> [EXERCISE INSTRUCTIONS] The answer must consist of every line from the entries that holds the word "optimum".

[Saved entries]
- - - -
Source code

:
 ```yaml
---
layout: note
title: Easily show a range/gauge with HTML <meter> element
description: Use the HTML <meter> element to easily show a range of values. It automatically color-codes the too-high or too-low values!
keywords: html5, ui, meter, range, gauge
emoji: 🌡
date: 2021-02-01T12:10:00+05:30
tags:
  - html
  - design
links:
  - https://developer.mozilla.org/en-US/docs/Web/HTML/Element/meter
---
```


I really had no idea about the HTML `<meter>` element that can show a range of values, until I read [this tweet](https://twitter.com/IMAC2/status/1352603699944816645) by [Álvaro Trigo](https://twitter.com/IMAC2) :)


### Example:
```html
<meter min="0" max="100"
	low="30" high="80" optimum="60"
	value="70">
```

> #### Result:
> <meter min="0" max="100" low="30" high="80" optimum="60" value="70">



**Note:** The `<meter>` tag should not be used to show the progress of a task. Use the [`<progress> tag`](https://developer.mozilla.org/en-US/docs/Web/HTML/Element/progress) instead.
- - - -
> [WRITTEN ANSWER]
	low="30" high="80" optimum="60"
> <meter min="0" max="100" low="30" high="80" optimum="60" value="70">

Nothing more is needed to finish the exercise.